(Saved data entries)
Start of Block

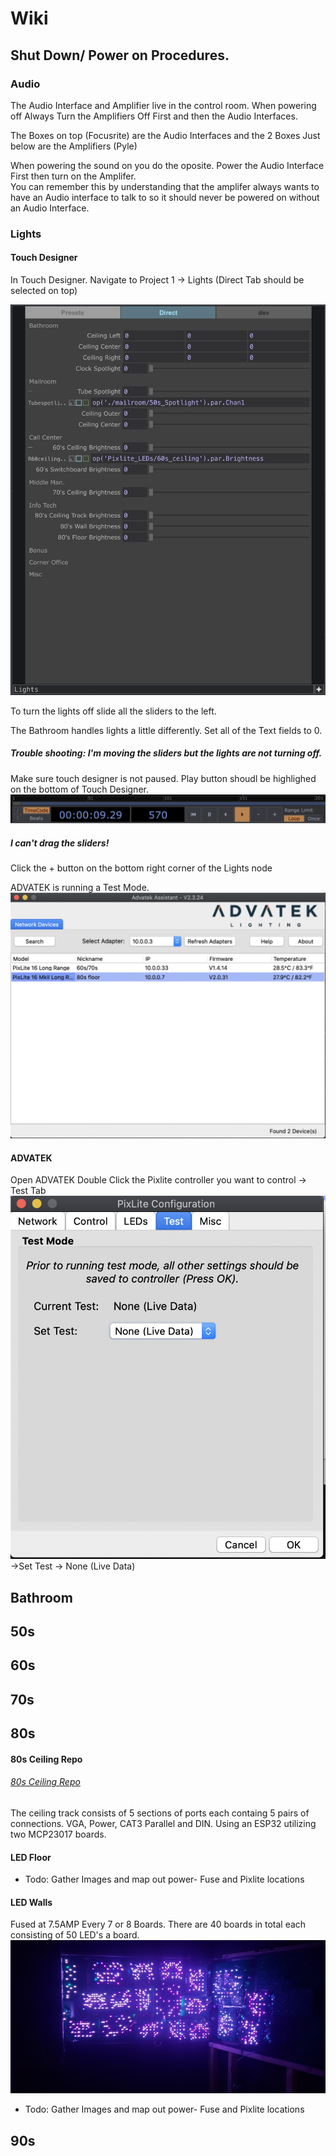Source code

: # Wiki

## Shut Down/ Power on Procedures.

### Audio

The Audio Interface and Amplifier live in the control room. When powering off Always Turn the Amplifiers Off First and then the Audio Interfaces. 

The Boxes on top (Focusrite) are the Audio Interfaces and the 2 Boxes Just below are the Amplifiers (Pyle)

When powering the sound on you do the oposite. Power the Audio Interface First then turn on the Amplifer.  
You can remember this by understanding that the amplifer always wants to have an Audio interface to talk to so it should never be powered on without an Audio Interface. 


### Lights

#### Touch Designer

In Touch Designer.  Navigate to Project 1  -> Lights (Direct Tab should be selected on top)

![lights](https://github.com/HatchEscapes/Wiki/blob/main/lights.png)

To turn the lights off slide all the sliders to the left.

The Bathroom handles lights a little differently. Set all of the Text fields to 0. 


##### Trouble shooting: I'm moving the sliders but the lights are not turning off.
Make sure touch designer is not paused. Play button shoudl be highlighed on the bottom of Touch Designer.
![Play](https://github.com/HatchEscapes/Wiki/blob/main/play.png)

##### I can't drag the sliders!
Click the + button on the bottom right corner of the Lights node

ADVATEK is running a Test Mode.
![adv](https://github.com/HatchEscapes/Wiki/blob/main/adv.png)
#### ADVATEK
Open ADVATEK
Double Click the Pixlite controller you want to control
-> Test Tab
![AdvTest](https://github.com/HatchEscapes/Wiki/blob/main/advtest.png)
->Set Test
    -> None (Live Data)

## Bathroom

## 50s

## 60s

## 70s

## 80s

#### 80s Ceiling Repo
###### [80s Ceiling Repo](https://github.com/HatchEscapes/80s-ceiling)
The ceiling track consists of 5 sections of ports each containg 5 pairs of connections. VGA, Power, CAT3 Parallel and DIN. 
Using an ESP32 utilizing two MCP23017 boards. 

#### LED Floor
- Todo: Gather Images and map out power- Fuse and Pixlite locations

#### LED Walls
Fused at 7.5AMP Every 7 or 8 Boards. There are 40 boards in total each consisting of 50 LED's a board.
![LED WALL](https://github.com/HatchEscapes/Wiki/blob/main/ledwall.jpg)

- Todo: Gather Images and map out power- Fuse and Pixlite locations

## 90s
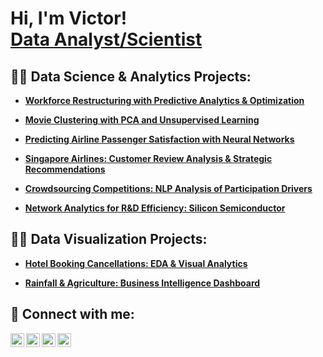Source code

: <h1>Hi, I'm Victor! <br/> <a href="https://www.linkedin.com/in/victor-linkevich22/">Data Analyst/Scientist</a>

<h2>👨‍💻 Data Science & Analytics Projects:</h2>

- <b>[Workforce Restructuring with Predictive Analytics & Optimization](https://github.com/20lyn02/smm750-ICW)</b>

- <b>[Movie Clustering with PCA and Unsupervised Learning](https://github.com/20lyn02/smm636-GCW2)</b>

- <b>[Predicting Airline Passenger Satisfaction with Neural Networks](https://github.com/20lyn02/smm768-GCW)</b>

- <b>[Singapore Airlines: Customer Review Analysis & Strategic Recommendations](https://github.com/20lyn02/smm768-ICW)</b>

- <b>[Crowdsourcing Competitions: NLP Analysis of Participation Drivers](https://github.com/20lyn02/smm694-GCW)</b>

- <b>[Network Analytics for R&D Efficiency: Silicon Semiconductor](https://github.com/20lyn02/smm638-GCW/blob/main/README.md)</b>


<h2>👨‍💻 Data Visualization Projects:</h2>

- <b>[Hotel Booking Cancellations: EDA & Visual Analytics](https://github.com/20lyn02/smm635-GCW)</b>

- <b>[Rainfall & Agriculture: Business Intelligence Dashboard](https://github.com/20lyn02/smm080-GCW)</b>

<h2> 🤳 Connect with me:</h2>

[<img align="left" alt="JoshMadakor | YouTube" width="22px" src="https://cdn.jsdelivr.net/npm/simple-icons@v3/icons/youtube.svg" />][youtube]
[<img align="left" alt="JoshMadakor | Twitter" width="22px" src="https://cdn.jsdelivr.net/npm/simple-icons@v3/icons/twitter.svg" />][twitter]
[<img align="left" alt="JoshMadakor | LinkedIn" width="22px" src="https://cdn.jsdelivr.net/npm/simple-icons@v3/icons/linkedin.svg" />][linkedin]
[<img align="left" alt="JoshMadakor | Instagram" width="22px" src="https://cdn.jsdelivr.net/npm/simple-icons@v3/icons/instagram.svg" />][instagram]

[twitter]: https://twitter.com/joshmadakor
[youtube]: https://www.youtube.com/c/joshmadakor
[instagram]: https://www.instagram.com/joshmadakor/
[linkedin]: https://linkedin.com/in/joshmadakor

<!--
**joshmadakor1/joshmadakor1** is a ✨ _special_ ✨ repository because its `README.md` (this file) appears on your GitHub profile.

Here are some ideas to get you started:

- 🔭 I’m currently working on ...
- 🌱 I’m currently learning ...
- 👯 I’m looking to collaborate on ...
- 🤔 I’m looking for help with ...
- 💬 Ask me about ...
- 📫 How to reach me: ...
- 😄 Pronouns: ...
- ⚡ Fun fact: ...
-->
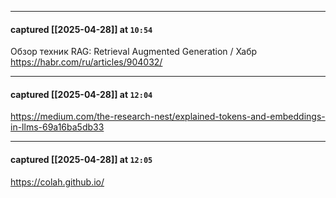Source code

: 

---
#### captured [[2025-04-28]] at `10:54`

Обзор техник RAG: Retrieval Augmented Generation / Хабр
https://habr.com/ru/articles/904032/


---
#### captured [[2025-04-28]] at `12:04`

https://medium.com/the-research-nest/explained-tokens-and-embeddings-in-llms-69a16ba5db33


---
#### captured [[2025-04-28]] at `12:05`

https://colah.github.io/

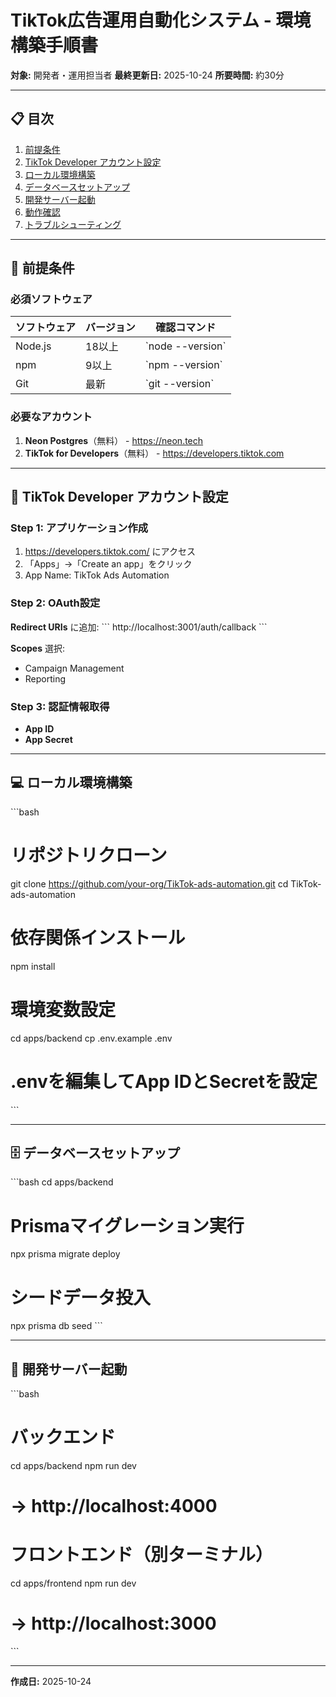 # TikTok広告運用自動化システム - 環境構築手順書

**対象:** 開発者・運用担当者
**最終更新日:** 2025-10-24
**所要時間:** 約30分

---

## 📋 目次

1. [前提条件](#前提条件)
2. [TikTok Developer アカウント設定](#tiktok-developer-アカウント設定)
3. [ローカル環境構築](#ローカル環境構築)
4. [データベースセットアップ](#データベースセットアップ)
5. [開発サーバー起動](#開発サーバー起動)
6. [動作確認](#動作確認)
7. [トラブルシューティング](#トラブルシューティング)

---

## 🔧 前提条件

### 必須ソフトウェア

| ソフトウェア | バージョン | 確認コマンド |
|------------|----------|------------|
| Node.js | 18以上 | \`node --version\` |
| npm | 9以上 | \`npm --version\` |
| Git | 最新 | \`git --version\` |

### 必要なアカウント

1. **Neon Postgres**（無料） - https://neon.tech
2. **TikTok for Developers**（無料） - https://developers.tiktok.com

---

## 🎯 TikTok Developer アカウント設定

### Step 1: アプリケーション作成

1. https://developers.tiktok.com/ にアクセス
2. 「Apps」→「Create an app」をクリック
3. App Name: TikTok Ads Automation

### Step 2: OAuth設定

**Redirect URIs** に追加:
\`\`\`
http://localhost:3001/auth/callback
\`\`\`

**Scopes** 選択:
- Campaign Management
- Reporting

### Step 3: 認証情報取得

- **App ID**
- **App Secret**

---

## 💻 ローカル環境構築

\`\`\`bash
# リポジトリクローン
git clone https://github.com/your-org/TikTok-ads-automation.git
cd TikTok-ads-automation

# 依存関係インストール
npm install

# 環境変数設定
cd apps/backend
cp .env.example .env
# .envを編集してApp IDとSecretを設定
\`\`\`

---

## 🗄️ データベースセットアップ

\`\`\`bash
cd apps/backend

# Prismaマイグレーション実行
npx prisma migrate deploy

# シードデータ投入
npx prisma db seed
\`\`\`

---

## 🚀 開発サーバー起動

\`\`\`bash
# バックエンド
cd apps/backend
npm run dev
# → http://localhost:4000

# フロントエンド（別ターミナル）
cd apps/frontend
npm run dev
# → http://localhost:3000
\`\`\`

---

**作成日:** 2025-10-24
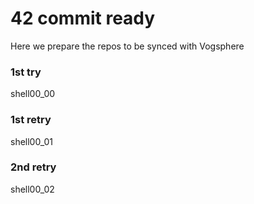 # 42 commit ready

Here we prepare the repos to be synced with Vogsphere

### 1st try

shell00_00

### 1st retry

shell00_01

### 2nd retry

shell00_02
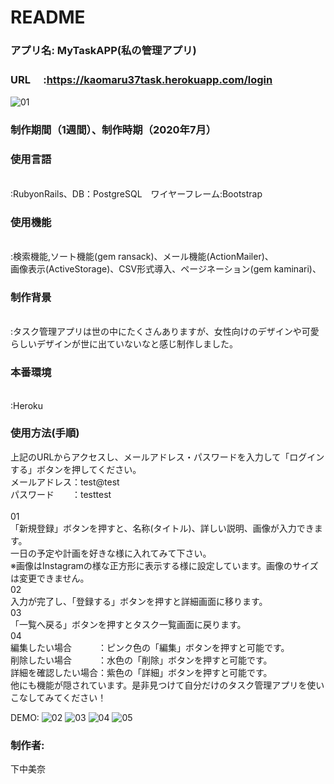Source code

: # README

### アプリ名: MyTaskAPP(私の管理アプリ)
### URL　  :https://kaomaru37task.herokuapp.com/login

![01](https://user-images.githubusercontent.com/64763739/87284919-df618100-c531-11ea-848c-4f0e017b04e8.png)

### 制作期間（1週間）、制作時期（2020年7月）

### 使用言語　　　
<br>:RubyonRails、DB：PostgreSQL　ワイヤーフレーム:Bootstrap
### 使用機能　
<br>:検索機能,ソート機能(gem ransack)、メール機能(ActionMailer)、<br>画像表示(ActiveStorage)、CSV形式導入、ページネーション(gem kaminari)、
### 制作背景  
<br>:タスク管理アプリは世の中にたくさんありますが、女性向けのデザインや可愛らしいデザインが世に出ていないなと感じ制作しました。
### 本番環境
<br>:Heroku

### 使用方法(手順)<br>
上記のURLからアクセスし、メールアドレス・パスワードを入力して「ログインする」ボタンを押してください。
<br>メールアドレス：test@test
<br>パスワード　　：testtest
<br>
<br>
01
<br>「新規登録」ボタンを押すと、名称(タイトル)、詳しい説明、画像が入力できます。
<br>一日の予定や計画を好きな様に入れてみて下さい。
<br>※画像はInstagramの様な正方形に表示する様に設定しています。画像のサイズは変更できません。
<br>
02
<br>入力が完了し、「登録する」ボタンを押すと詳細画面に移ります。
<br>
03
<br>
「一覧へ戻る」ボタンを押すとタスク一覧画面に戻ります。
<br>
04
<br>編集したい場合　　　：ピンク色の「編集」ボタンを押すと可能です。
<br>削除したい場合　　　：水色の「削除」ボタンを押すと可能です。
<br>詳細を確認したい場合：紫色の「詳細」ボタンを押すと可能です。
<br>他にも機能が隠されています。是非見つけて自分だけのタスク管理アプリを使いこなしてみてください！

DEMO:
![02](https://user-images.githubusercontent.com/64763739/87289706-f2774f80-c537-11ea-9935-29583735431b.png)
![03](https://user-images.githubusercontent.com/64763739/87289734-fb682100-c537-11ea-9337-1d67431a6a3e.png)
![04](https://user-images.githubusercontent.com/64763739/87289752-002cd500-c538-11ea-8afa-49c192143d43.png)
![05](https://user-images.githubusercontent.com/64763739/87289773-0753e300-c538-11ea-85c5-b57d61002a68.png)

### 制作者:
下中美奈

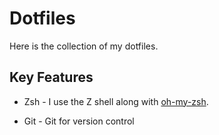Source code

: # Dotfiles

Here is the collection of my dotfiles. 

## Key Features

- Zsh - I use the Z shell along with
  [oh-my-zsh](https://github.com/robbyrussell/oh-my-zsh). 

- Git - Git for version control
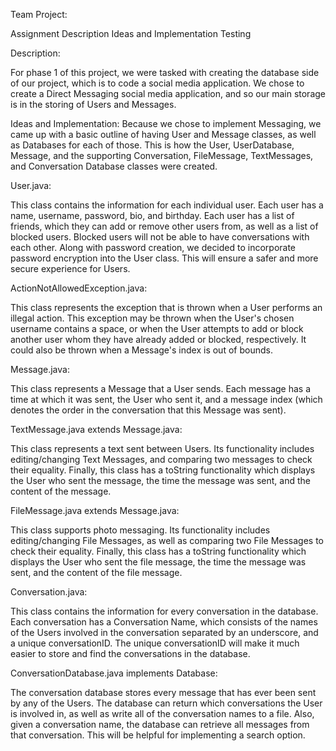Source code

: Team Project:

Assignment Description
Ideas and Implementation
Testing


Description:

For phase 1 of this project, we were tasked with creating the database side of our project, which
is to code a social media application. We chose to create a Direct Messaging social media application,
and so our main storage is in the storing of Users and Messages.

Ideas and Implementation:
Because we chose to implement Messaging, we came up with a basic outline of having User and Message classes,
as well as Databases for each of those. This is how the User, UserDatabase, Message, and the supporting Conversation,
FileMessage, TextMessages, and Conversation Database classes were created.

User.java:

This class contains the information for each individual user. 
Each user has a name, username, password, bio, and birthday. Each user has a list of friends, 
which they can add or remove other users from, as well as a list of blocked users.
Blocked users will not be able to have conversations with each other.
Along with password creation, we decided to incorporate password encryption into the User class. This will ensure a 
safer and more secure experience for Users.

ActionNotAllowedException.java:

This class represents the exception that is thrown when a User performs an illegal action. 
This exception may be thrown when the User's chosen username contains a space, or when the User attempts to add or 
block another user whom they have already added or blocked, respectively. It could also be thrown when a Message's index
is out of bounds. 

Message.java:

This class represents a Message that a User sends. Each message has a time at which it was sent, the User who sent it,
and a message index (which denotes the order in the conversation that this Message was sent).

TextMessage.java extends Message.java:

This class represents a text sent between Users. Its functionality includes editing/changing Text Messages, and comparing
two messages to check their equality. Finally, this class has a toString functionality which displays the User who sent 
the message, the time the message was sent, and the content of the message. 

FileMessage.java extends Message.java:

This class supports photo messaging. Its functionality includes editing/changing File Messages, as well as comparing two 
File Messages to check their equality. Finally, this class has a toString functionality which displays the User who sent
the file message, the time the message was sent, and the content of the file message. 

Conversation.java:

This class contains the information for every conversation in the database. Each conversation has a Conversation Name, 
which consists of the names of the Users involved in the conversation separated by an underscore, and a unique 
conversationID. The unique conversationID will make it much easier to store and find the conversations in the database.

ConversationDatabase.java implements Database:

The conversation database stores every message that has ever been sent by any of the Users. The database can return
which conversations the User is involved in, as well as write all of the conversation names to a file. Also, given a 
conversation name, the database can retrieve all messages from that conversation. This will be helpful for implementing
a search option. 
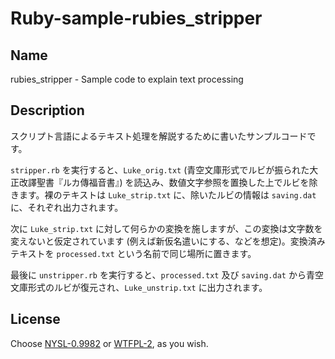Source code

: # Ruby-sample-rubies_stripper

## Name

rubies_stripper - Sample code to explain text processing

## Description

スクリプト言語によるテキスト処理を解説するために書いたサンプルコードです。

`stripper.rb` を実行すると、`Luke_orig.txt` (青空文庫形式でルビが振られた大正改譯聖書『ルカ傳福音書』) を読込み、数値文字参照を置換した上でルビを除きます。裸のテキストは `Luke_strip.txt` に、除いたルビの情報は `saving.dat` に、それぞれ出力されます。

次に `Luke_strip.txt` に対して何らかの変換を施しますが、この変換は文字数を変えないと仮定されています (例えば新仮名遣いにする、などを想定)。変換済みテキストを `processed.txt` という名前で同じ場所に置きます。

最後に `unstripper.rb` を実行すると、`processed.txt` 及び `saving.dat` から青空文庫形式のルビが復元され、`Luke_unstrip.txt` に出力されます。

## License

Choose [NYSL-0.9982](http://www.kmonos.net/nysl) or [WTFPL-2](http://www.wtfpl.net/txt/copying), as you wish.
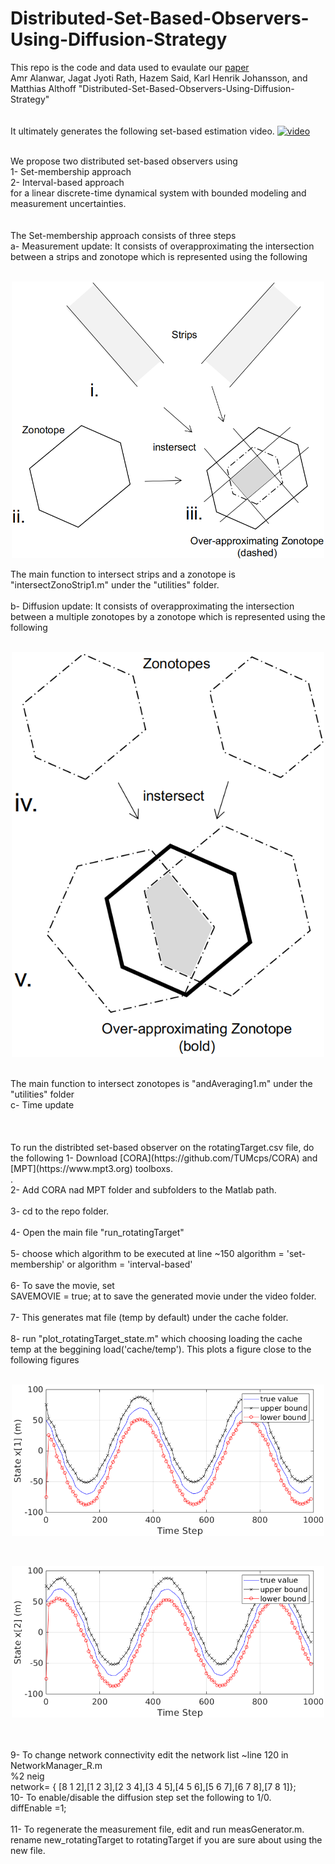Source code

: # Distributed-Set-Based-Observers-Using-Diffusion-Strategy

This repo is the code and data used to evaulate our [paper](https://arxiv.org/abs/2003.10347)   <br />
Amr Alanwar, Jagat Jyoti Rath, Hazem Said, Karl Henrik Johansson, and Matthias Althoff "Distributed-Set-Based-Observers-Using-Diffusion-Strategy"<br />
<br />
<br />
It ultimately generates the following set-based estimation video. 
[![video](https://img.youtube.com/vi/ioKRCaVxyOQ/0.jpg)](https://youtu.be/ioKRCaVxyOQ)

<br />
We propose two distributed set-based observers using <br />
1- Set-membership approach <br />
2- Interval-based approach <br />
 for a linear discrete-time dynamical system with bounded modeling and measurement uncertainties. <br />
<br />
<br />
The Set-membership approach consists of three steps <br />
a- Measurement update: It consists of overapproximating the intersection between a strips and zonotope which is represented using the following <br /> <br />
<p align="center">
<img
src="output/meas2.png"
raw=true
alt="Subject Pronouns"
width=500
/>
</p>
The main function to intersect strips and a zonotope is "intersectZonoStrip1.m" under the "utilities" folder.<br />
<br />
b- Diffusion update: It consists of overapproximating the intersection between a multiple zonotopes by a zonotope which is represented using the following <br /><br />
<p align="center">
<img
src="output/diff2.png"
raw=true
alt="Subject Pronouns"
width=500
/>
</p><br />
The main function to intersect zonotopes is "andAveraging1.m" under the "utilities" folder
<br />
c- Time update
<br />
<br />
<br />
<br />
To run the distribted set-based observer on the rotatingTarget.csv file, do the following
1- Download [CORA](https://github.com/TUMcps/CORA) and [MPT](https://www.mpt3.org) toolboxs.<br />.
<br />
2- Add CORA nad MPT folder and subfolders to the Matlab path.  <br />
<br />
3- cd to the repo folder.<br />
<br />
4- Open the main file "run_rotatingTarget" <br /> 
<br />
5- choose which algorithm to be executed at line ~150 algorithm = 'set-membership' or algorithm = 'interval-based'<br />
<br />
6- To save the movie, set<br />
SAVEMOVIE = true; 
at to save the generated movie under the video folder.<br />
<br />
7- This generates mat file (temp by default) under the cache folder. <br />
<br />
8- run "plot_rotatingTarget_state.m" which choosing loading the cache temp at the beggining load('cache/temp'). This plots a figure close to the following figures <br /> <br />
<p align="center">
<img
src="output/state_x1.png"
raw=true
alt="Subject Pronouns"
width=500
/>
</p><br />
<p align="center">
<img
src="output/state_x2.png"
raw=true
alt="Subject Pronouns"
width=500
/>
</p><br />
<br />
9- To change network connectivity edit the network list ~line 120 in NetworkManager_R.m<br />
%2 neig<br />
 network= { [8 1 2],[1 2 3],[2 3 4],[3 4 5],[4 5 6],[5 6 7],[6 7 8],[7 8 1]}; 
<br />
10- To enable/disable the diffusion step set the following to 1/0. <br />
diffEnable =1;<br />
<br />
11- To regenerate the measurement file, edit and run measGenerator.m. rename new_rotatingTarget to rotatingTarget if you are sure about using the new file.
<br />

End of Block

» **Task objective**
Please set down only the lines from the first line of the records above through the line that has "When powering the", exactly, and not the pictures.

» **Exercise answer**
Source code

: # Wiki

## Shut Down/ Power on Procedures.

### Audio

The Audio Interface and Amplifier live in the control room. When powering off Always Turn the Amplifiers Off First and then the Audio Interfaces. 

The Boxes on top (Focusrite) are the Audio Interfaces and the 2 Boxes Just below are the Amplifiers (Pyle)

When powering the sound on you do the oposite. Power the Audio Interface First then turn on the Amplifer.  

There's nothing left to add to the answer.